We take our interpretation of scripture and make it THE interpretation. Our emphasis and make it THE emphasis. Our angle and make it THE angle. 

And the same goes with life as a whole, and all the little parts of life that make up that whole. 

We take what we long for...we take our perspective of the day...and claim it is God's way. 

It is ok to have convictions. To have opinions. To have preferences. To tailor make things to our skills and experiences and circumstances. Our longings and our dreams. 

The problem comes when, instead of accepting those things for what they are, choices in a cafeteria of fine and acceptable options, we wrap them in biblical language and proclaim them as THE biblical path forward. And we gift them to everyone else. 

The problem is that, as with all legalism, is that we are placing a law where there may indeed be none. We are placing that law on ourselves and on others. and the consequences of the law are almost always arrogance and self-righteousness if we get it right (and judgment of others who don't) or despair if we fail at the so called "biblical" standards that we or somebody else has set up. 

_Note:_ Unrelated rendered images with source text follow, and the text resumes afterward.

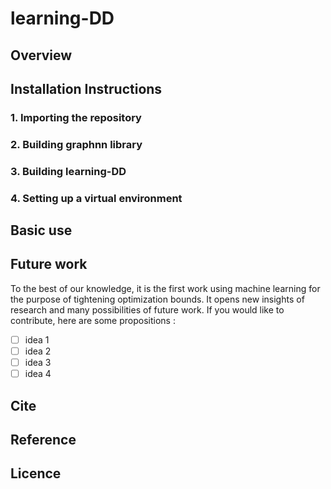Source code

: # learning-DD

## Overview

## Installation Instructions

### 1. Importing the repository

### 2. Building graphnn library

### 3. Building learning-DD

### 4. Setting up a virtual environment

## Basic use

## Future work

To the best of our knowledge, it is the first work using machine learning for the purpose of tightening optimization bounds. 
It opens new insights of research and many possibilities of future work. If you would like to contribute, here are some propositions :

- [ ] idea 1
- [ ] idea 2
- [ ] idea 3
- [ ] idea 4

## Cite

## Reference

## Licence
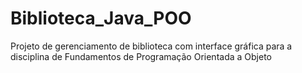 # Biblioteca_Java_POO
Projeto de gerenciamento de biblioteca com interface gráfica para a disciplina de Fundamentos de Programação Orientada a Objeto
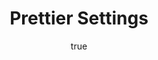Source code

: ---
title: Prettier Settings
description: My personal collection of currently favorite cli (command-line interface)tools.
position: 15
author:
  emoji: 🌀
  name: Dante Mogrim
  bio: I like people, places and things.
gif:
  src: https://media.giphy.com/media/yR4xZagT71AAM/giphy.gif
  alt: A happy kid typing on an old computer that outputs 'syntax error'.
tags:
  - dotfiles
  - homebrew
  - prettier
---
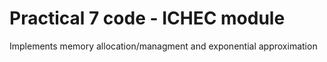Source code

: # Practical 7 code - ICHEC module
Implements memory allocation/managment and exponential approximation
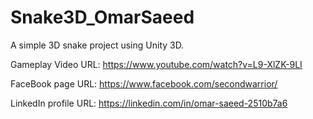 # Snake3D_OmarSaeed
A simple 3D snake project using Unity 3D.

Gameplay Video URL: https://www.youtube.com/watch?v=L9-XlZK-9LI

FaceBook page URL: https://www.facebook.com/secondwarrior/

LinkedIn profile URL: https://linkedin.com/in/omar-saeed-2510b7a6
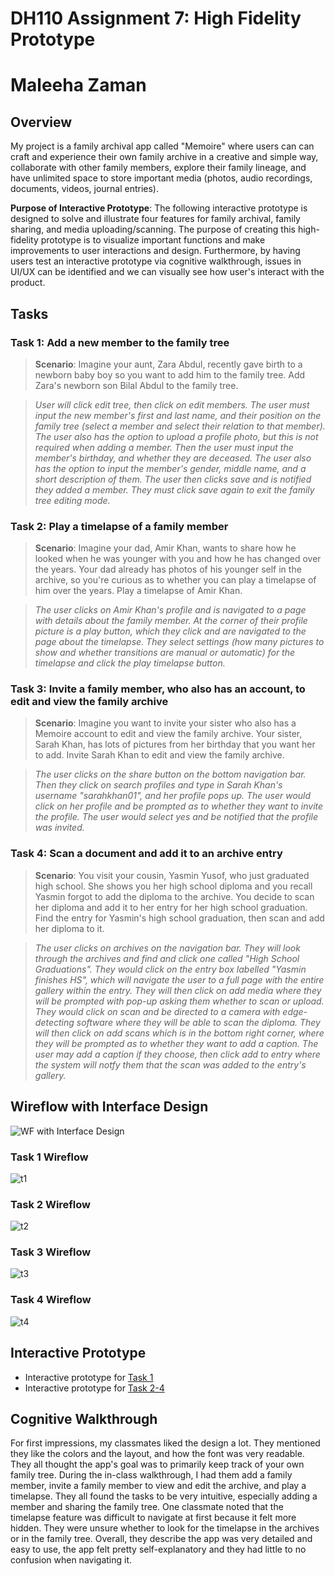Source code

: # DH110 Assignment 7: High Fidelity Prototype
# Maleeha Zaman

## Overview
My project is a family archival app called "Memoire" where users can can craft and experience their own family archive in a creative and simple way, collaborate with other family members, explore their family lineage, and have unlimited space to store important media (photos, audio recordings, documents, videos, journal entries). 

**Purpose of Interactive Prototype**: The following interactive prototype is designed to solve and illustrate four features for family archival, family sharing, and media uploading/scanning. The purpose of creating this high-fidelity prototype is to visualize important functions and make improvements to user interactions and design. Furthermore, by having users test an interactive prototype via cognitive walkthrough, issues in UI/UX can be identified and we can visually see how user's interact with the product.  

## Tasks 
### Task 1: Add a new member to the family tree
> **Scenario**: Imagine your aunt, Zara Abdul, recently gave birth to a newborn baby boy so you want to add him to the family tree. Add Zara's newborn son Bilal Abdul to the family tree.
  
> _User will click edit tree, then click on edit members. The user must input the new member's first and last name, and their position on the family tree (select a member and select their relation to that member). The user also has the option to upload a profile photo, but this is not required when adding a member. Then the user must input the member's birthday, and whether they are deceased. The user also has the option to input the member's gender, middle name, and a short description of them. The user then clicks save and is notified they added a member. They must click save again to exit the family tree editing mode._

### Task 2: Play a timelapse of a family member
> **Scenario**: Imagine your dad, Amir Khan, wants to share how he looked when he was younger with you and how he has changed over the years. Your dad already has photos of his younger self in the archive, so you're curious as to whether you can play a timelapse of him over the years. Play a timelapse of Amir Khan.

> _The user clicks on Amir Khan's profile and is navigated to a page with details about the family member. At the corner of their profile picture is a play button, which they click and are navigated to the page about the timelapse. They select settings (how many pictures to show and whether transitions are manual or automatic) for the timelapse and click the play timelapse button._  

### Task 3: Invite a family member, who also has an account, to edit and view the family archive
> **Scenario**: Imagine you want to invite your sister who also has a Memoire account to edit and view the family archive. Your sister, Sarah Khan, has lots of pictures from her birthday that you want her to add. Invite Sarah Khan to edit and view the family archive.
 
> _The user clicks on the share button on the bottom navigation bar. Then they click on search profiles and type in Sarah Khan's username "sarahkhan01", and her profile pops up. The user would click on her profile and be prompted as to whether they want to invite the profile. The user would select yes and be notified that the profile was invited._

### Task 4: Scan a document and add it to an archive entry
> **Scenario**: You visit your cousin, Yasmin Yusof, who just graduated high school. She shows you her high school diploma and you recall Yasmin forgot to add the diploma to the archive. You decide to scan her diploma and add it to her entry for her high school graduation. Find the entry for Yasmin's high school graduation, then scan and add her diploma to it.

> _The user clicks on archives on the navigation bar. They will look through the archives and find and click one called "High School Graduations". They would click on the entry box labelled "Yasmin finishes HS", which will navigate the user to a full page with the entire gallery within the entry. They will then click on add media where they will be prompted with pop-up asking them whether to scan or upload. They would click on scan and be directed to a camera with edge-detecting software where they will be able to scan the diploma. They will then click on add scans which is in the bottom right corner, where they will be prompted as to whether they want to add a caption. The user may add a caption if they choose, then click add to entry where the system will notfy them that the scan was added to the entry's gallery._

## Wireflow with Interface Design
![WF with Interface Design](Hi-Fi-Prototype-Wireflow.png)
### Task 1 Wireflow
![t1](wf-task1.png)
### Task 2 Wireflow
![t2](wf-task2.png)
### Task 3 Wireflow
![t3](wf-task3.png)
### Task 4 Wireflow
![t4](wf-task4.png)

## Interactive Prototype
* Interactive prototype for [Task 1](https://www.figma.com/proto/qyKS75FVXucBd1Eip6xdSW/High-Fidelity-Prototype?page-id=0%3A1&type=design&node-id=1-3&viewport=659%2C-402%2C0.13&scaling=scale-down&starting-point-node-id=1%3A3&show-proto-sidebar=1)
* Interactive prototype for [Task 2-4](https://www.figma.com/proto/qyKS75FVXucBd1Eip6xdSW/High-Fidelity-Prototype?page-id=0%3A1&type=design&node-id=88-1471&viewport=659%2C-402%2C0.13&scaling=scale-down&starting-point-node-id=88%3A1471&show-proto-sidebar=1)

## Cognitive Walkthrough
For first impressions, my classmates liked the design a lot. They mentioned they like the colors and the layout, and how the font was very readable. They all thought the app's goal was to primarily keep track of your own family tree. During the in-class walkthrough, I had them add a family member, invite a family member to view and edit the archive, and play a timelapse.
They all found the tasks to be very intuitive, especially adding a member and sharing the family tree. One classmate noted that the timelapse feature was difficult to navigate at first because it felt more hidden. They were unsure whether to look for the timelapse in the archives or in the family tree. Overall, they describe the app was very detailed and easy to use, the app felt pretty self-explanatory and they had little to no confusion when navigating it. 
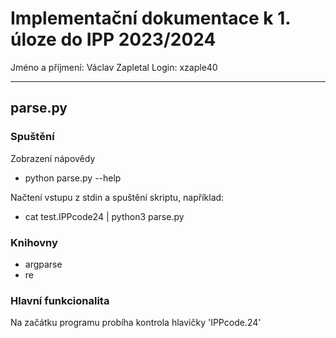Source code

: # Implementační dokumentace k 1. úloze do IPP 2023/2024 
Jméno a příjmení: Václav Zapletal
Login: xzaple40

---

## parse.py
### Spuštění

Zobrazení nápovědy
- python parse.py --help 

Načtení vstupu z stdin a spuštění skriptu, například:
- cat test.IPPcode24 | python3 parse.py 

### Knihovny
- argparse
- re

### Hlavní funkcionalita

Na začátku programu probíha kontrola hlavičky 'IPPcode.24'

The other problem is that as our opinions and preferences and convictions change, as they often do as we grow and develop and experience real life, we may be hesistant to move on, to live out life a different way, because we or someone else has labeled anything outside of the prescribed path as unbiblical, dangerous, heresy. 

For those of you who identify as Christians, worry not. I am not talking about basics here. I am not throwing out Jesus. I am talking about all the things we add. All the ways we shore up our fragile egos with declaring our ways are the only biblical ways. We take complex life decisions and boil them down to a template that will get God's stamp of approval...OR ELSE. 

I think I really first noticed this, and I will say, to my shame, engaged in it, as a young parent. It wasn't enough to long to stay at home with my babies, I needed not only God's stamp of approval but God's proclamation that I was doing THE biblical thing. I decided having more kids was more holy (thus my despair when we stopped after only four when so many more "godly" women had so many more). I remember one woman saying she thought not breastfeeding was a sin, her preference and scientific evidence rising to the level of moral law. The Ezzo parenting style brought division and showed me how damaging it was to be on the failing end of the "biblical" parenting mandate, I mean what kind of an apostate are you when you not only don't believe in Growing Kids God's Way, you couldn't get with the program if you tried. The schooling decision brought more guilt and pain. People's convictions and preferences were coopted by a culture of fear and the result was a fracturing of community into the "us vs them" of education. I could go on. 

A couple of weeks ago a young mother wrote a truly concerning article for Desiring God declaring, among other things, that Satan uses the internet to take down mothers. She included this zinger that, thankfully, lit a bonfire of backlash, 
Some of Satan’s best work is accomplished by women talking to women, in the floating world of disembodied souls on the Internet.

The article really deserves its own blog post response, perhaps, but I saw here what I am seeing everywhere: a young woman who has opinions and convictions and has decided that, rather than living out her convictions for herself (avoiding the community of women found on the internet and seeking out only the wisdom of older women in her church and scripture), she needs to wrap her convictions in a package of spiritual language and place that burden on other people. 

I once read an article about how letting your child quit the soccer team was violating some biblical principle and Elisabeth Elliot had a thing for tidy housekeeping and well made beds, proclaiming "A disordered life speaks loudly of disorder in the soul.”

Why can't we just have the freedom to like what we like and parent how we have been gifted to parent with our particular children who may be vastly different from our neighbor's? Why can't we vote how we have been convicted to vote and pray the way we pray without being told one is right and one is wrong? Why can't we trust that God his Kingdom is big enough for all of our convictions, opinions, personalities, gifts, and preferences? Minus the spiritual gift wrap?

Paul flipped a biscuit when circumcision was added to the gospel. We would do well to follow suit.